Ashley's Gift
Posted by Carolee McGrath in Faith on Monday, May 16, 2011 6:00 AM
I was running late, as usual, dragging my four kids into Mass just as they were about to start the first reading. I kept thinking to myself that I would have been on time if my husband was with me, but he had to work that Sunday. (And Mom, if you’re reading this, he did go later to the 5:30)
Anyway, my blood pressure was up as I sneaked into the cry room. A little background: the McGraths have real estate in that room. Usually, I’m in there with my two little ones, three year old Michael, and 20-month-old Mary Kate. My husband, when he’s with me, has graduated to the pews, usually sitting with our 7-year-old Madison and 10-year-old Jack. But on that Sunday morning, all the kids filed in.
As I sat down to get out a few cars for Michael and a toy phone for Mary Kate, I heard Jack talking.
“Shhh!” I snapped. “We’re in church. You’re old enough to know to be quiet.” Clearly, the love and peace of Jesus were nowhere to be found in me at that moment.
You see, we were right in the middle of hockey try-outs. Let me clarify, Jack was in the middle of hockey try-outs. But as an Italian, overbearing mother, I was as emotionally involved as ever, just as I am with his math tests and every other aspect of his life.
It’s true, I am a hockey mom. When Sarah Palin said the only difference between pit bulls and us was lipstick, she was dead-on. After Mass I had to shuffle all the kids to the bitterly cold rink while Jack competed for a spot on the team.
The whole thing gave me agida, Italian for heartburn, because as a mom, there’s nothing I could really do to help him other than say, “You did great.” I knew that one way or the other, he would be playing hockey, whether with this team or another one. I also knew the anxiety of try-outs would disappear as soon as they threw the first pitch at baseball. But as I mentioned, I’m an Italian mother.
Someone must have been praying for me, though, because when I looked again, Jack was kneeling down talking to a little girl wearing a cowboy hat and a poncho. He was playing with her.
I started to soften up. Madison brought over a book and started reading it to her. Michael started to inch closer. For whatever reason, my kids were drawn to this little girl, whom I’ll call Ashley.
The more I watched my children with her, the more I relaxed, and the more I knew the Holy Spirit was blowing like a gale force wind through that room. Ashley’s mother leaned over and whispered that it was so nice to see her daughter playing and interacting with my children.
And then she told me why: Ashley is autistic.
I had no idea. My kids had no idea, and wouldn’t have cared if I told them. They were just drawn to their new little friend. It’s clear that they saw Jesus in Ashley. And so did I.

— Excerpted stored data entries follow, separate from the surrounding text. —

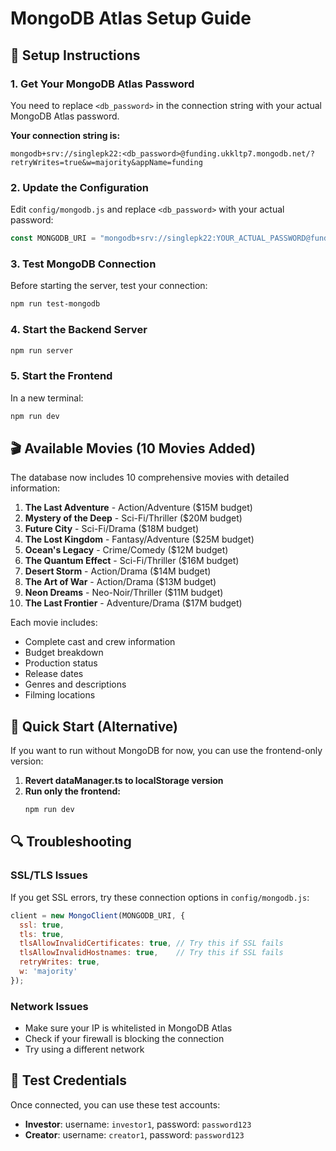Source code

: # MongoDB Atlas Setup Guide

## 🔧 Setup Instructions

### 1. Get Your MongoDB Atlas Password
You need to replace `<db_password>` in the connection string with your actual MongoDB Atlas password.

**Your connection string is:**
```
mongodb+srv://singlepk22:<db_password>@funding.ukkltp7.mongodb.net/?retryWrites=true&w=majority&appName=funding
```

### 2. Update the Configuration
Edit `config/mongodb.js` and replace `<db_password>` with your actual password:

```javascript
const MONGODB_URI = "mongodb+srv://singlepk22:YOUR_ACTUAL_PASSWORD@funding.ukkltp7.mongodb.net/?retryWrites=true&w=majority&appName=funding";
```

### 3. Test MongoDB Connection
Before starting the server, test your connection:
```bash
npm run test-mongodb
```

### 4. Start the Backend Server
```bash
npm run server
```

### 5. Start the Frontend
In a new terminal:
```bash
npm run dev
```

## 🎬 Available Movies (10 Movies Added)

The database now includes 10 comprehensive movies with detailed information:

1. **The Last Adventure** - Action/Adventure ($15M budget)
2. **Mystery of the Deep** - Sci-Fi/Thriller ($20M budget)
3. **Future City** - Sci-Fi/Drama ($18M budget)
4. **The Lost Kingdom** - Fantasy/Adventure ($25M budget)
5. **Ocean's Legacy** - Crime/Comedy ($12M budget)
6. **The Quantum Effect** - Sci-Fi/Thriller ($16M budget)
7. **Desert Storm** - Action/Drama ($14M budget)
8. **The Art of War** - Action/Drama ($13M budget)
9. **Neon Dreams** - Neo-Noir/Thriller ($11M budget)
10. **The Last Frontier** - Adventure/Drama ($17M budget)

Each movie includes:
- Complete cast and crew information
- Budget breakdown
- Production status
- Release dates
- Genres and descriptions
- Filming locations

## 🚀 Quick Start (Alternative)

If you want to run without MongoDB for now, you can use the frontend-only version:

1. **Revert dataManager.ts to localStorage version**
2. **Run only the frontend:**
   ```bash
   npm run dev
   ```

## 🔍 Troubleshooting

### SSL/TLS Issues
If you get SSL errors, try these connection options in `config/mongodb.js`:

```javascript
client = new MongoClient(MONGODB_URI, {
  ssl: true,
  tls: true,
  tlsAllowInvalidCertificates: true, // Try this if SSL fails
  tlsAllowInvalidHostnames: true,    // Try this if SSL fails
  retryWrites: true,
  w: 'majority'
});
```

### Network Issues
- Make sure your IP is whitelisted in MongoDB Atlas
- Check if your firewall is blocking the connection
- Try using a different network

## 📝 Test Credentials
Once connected, you can use these test accounts:
- **Investor**: username: `investor1`, password: `password123`
- **Creator**: username: `creator1`, password: `password123`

Before we left at the end of Mass, Ashley’s mother took a picture of the kids sitting in a row, reading together. Usually, my kids are ready to jet out of the church, but not that Sunday morning. As we were walking out to the car, the love and peace of Jesus that I was missing so acutely as I walked into church completely overwhelmed me.
My children asked me when we would see Ashley again. Suddenly all of my worries—hockey, the checkbook, my unmade beds and the dirty toilets, faded away. I couldn’t wait to call my husband and tell him what awesome children God gave us. And, I couldn’t wait to tell him about this precious, beautiful, perfect little girl we met in the cry room.
God is good—even on days when we aren’t.
—Carolee McGrath, a hockey mom of four, writes from Massachusetts. She’s a pro-life reporter for the Diocese of Springfield’s weekly television program and magazine. Her articles have also appeared in other national publications.